▶ **Task requirements**:
Only the text is wanted; write out each record below exactly and exclude all pictures.

▶ **Extracted information**:
-*-*-

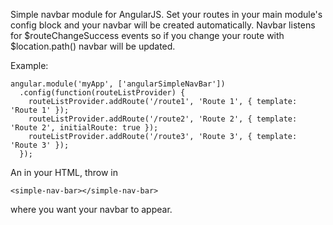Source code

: Simple navbar module for AngularJS. Set your routes in your main module's config block and your navbar will be
created automatically. Navbar listens for $routeChangeSuccess events so if you change your route with $location.path()
navbar will be updated.

Example:

    angular.module('myApp', ['angularSimpleNavBar'])
      .config(function(routeListProvider) {
        routeListProvider.addRoute('/route1', 'Route 1', { template: 'Route 1' });
        routeListProvider.addRoute('/route2', 'Route 2', { template: 'Route 2', initialRoute: true });
        routeListProvider.addRoute('/route3', 'Route 3', { template: 'Route 3' });
      });

An in your HTML, throw in

    <simple-nav-bar></simple-nav-bar>

where you want your navbar to appear.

-*-*-

▶ **Solution to this exercise**:
Source code

: Simple navbar module for AngularJS. Set your routes in your main module's config block and your navbar will be
created automatically. Navbar listens for $routeChangeSuccess events so if you change your route with $location.path()
navbar will be updated.

Example:

    angular.module('myApp', ['angularSimpleNavBar'])
      .config(function(routeListProvider) {
        routeListProvider.addRoute('/route1', 'Route 1', { template: 'Route 1' });
        routeListProvider.addRoute('/route2', 'Route 2', { template: 'Route 2', initialRoute: true });
        routeListProvider.addRoute('/route3', 'Route 3', { template: 'Route 3' });
      });

An in your HTML, throw in

    <simple-nav-bar></simple-nav-bar>

where you want your navbar to appear.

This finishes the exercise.